Response to Between the Buried and Me review

Written by Scott Mervis on .

btbamLast Friday, there was, to put it mildly, a strong reaction to the review of the Between the Buried and Me set at Stage AE. Clearly, I messed with a fanbase that is passionate about its favorite band (generally my favorite kind). Predictably, it turned into the typical feeding frenzy you find in a YouTube comment section -- with profanity, name-calling, threats, etc. -- so I flipped the off-switch on the comments, with a little remorse about free speech and all.

The following, however, is an articulate and respectful response to the review that makes a lot of valid points.

One that is not particularly valid (imo) is this hangup that BTBAM fans seem to have about the title of "Pop Music Writer." That's just a title that a publication uses! It is short for "popular" music. It doesn't mean you simply write about Taylor Swift and Justin Bieber. It just distinguishes you from the jazz writer and classical writers.

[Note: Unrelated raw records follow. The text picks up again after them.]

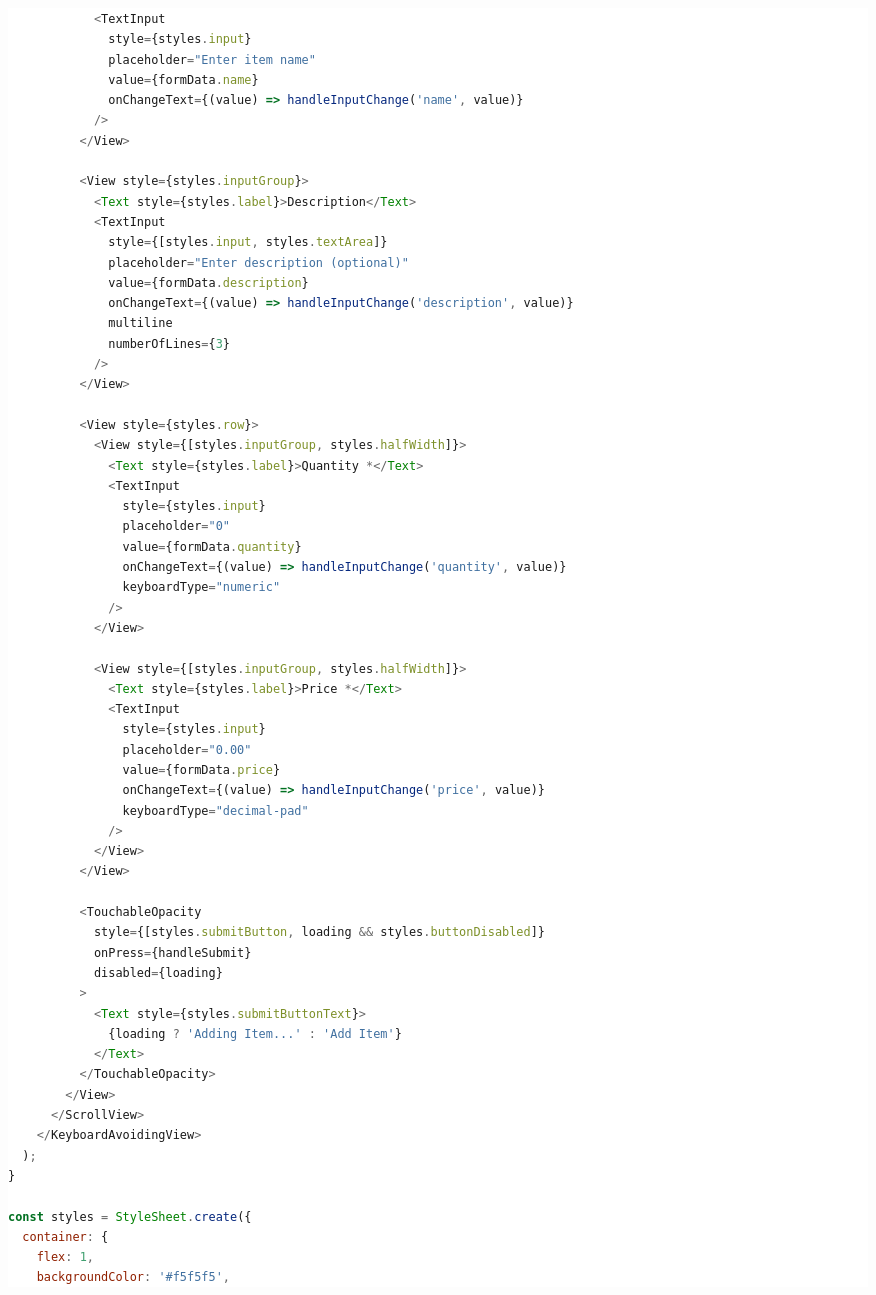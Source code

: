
```javascript
            <TextInput
              style={styles.input}
              placeholder="Enter item name"
              value={formData.name}
              onChangeText={(value) => handleInputChange('name', value)}
            />
          </View>

          <View style={styles.inputGroup}>
            <Text style={styles.label}>Description</Text>
            <TextInput
              style={[styles.input, styles.textArea]}
              placeholder="Enter description (optional)"
              value={formData.description}
              onChangeText={(value) => handleInputChange('description', value)}
              multiline
              numberOfLines={3}
            />
          </View>

          <View style={styles.row}>
            <View style={[styles.inputGroup, styles.halfWidth]}>
              <Text style={styles.label}>Quantity *</Text>
              <TextInput
                style={styles.input}
                placeholder="0"
                value={formData.quantity}
                onChangeText={(value) => handleInputChange('quantity', value)}
                keyboardType="numeric"
              />
            </View>

            <View style={[styles.inputGroup, styles.halfWidth]}>
              <Text style={styles.label}>Price *</Text>
              <TextInput
                style={styles.input}
                placeholder="0.00"
                value={formData.price}
                onChangeText={(value) => handleInputChange('price', value)}
                keyboardType="decimal-pad"
              />
            </View>
          </View>

          <TouchableOpacity
            style={[styles.submitButton, loading && styles.buttonDisabled]}
            onPress={handleSubmit}
            disabled={loading}
          >
            <Text style={styles.submitButtonText}>
              {loading ? 'Adding Item...' : 'Add Item'}
            </Text>
          </TouchableOpacity>
        </View>
      </ScrollView>
    </KeyboardAvoidingView>
  );
}

const styles = StyleSheet.create({
  container: {
    flex: 1,
    backgroundColor: '#f5f5f5',
```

Also, please, having been to thousands of concerts, I've seen my share of metal bands, from Sabbath to Slayer to Cannibal Corpse to Mastodon and Opeth, and in terms of progressive rock, I probably saw King Crimson before a lot of you were even born, so it wasn't like this was my first rodeo.

Here is the letter:

This is in response to Scott Mervis's article about the Coheed and Cambria/Between the Buried and Me concert at Stage AE this past week.

His article was rather harsh in critiquing Between the Buried and Me, and I would like to bring to light more aspects of BTBAM's music that Scott may have overlooked since he is obviously not very familiar with the band. While I respect Scott Mervis, and believe he is very knowledgeable of today's music scene; his background is clearly, as stated in his title, in "pop" music.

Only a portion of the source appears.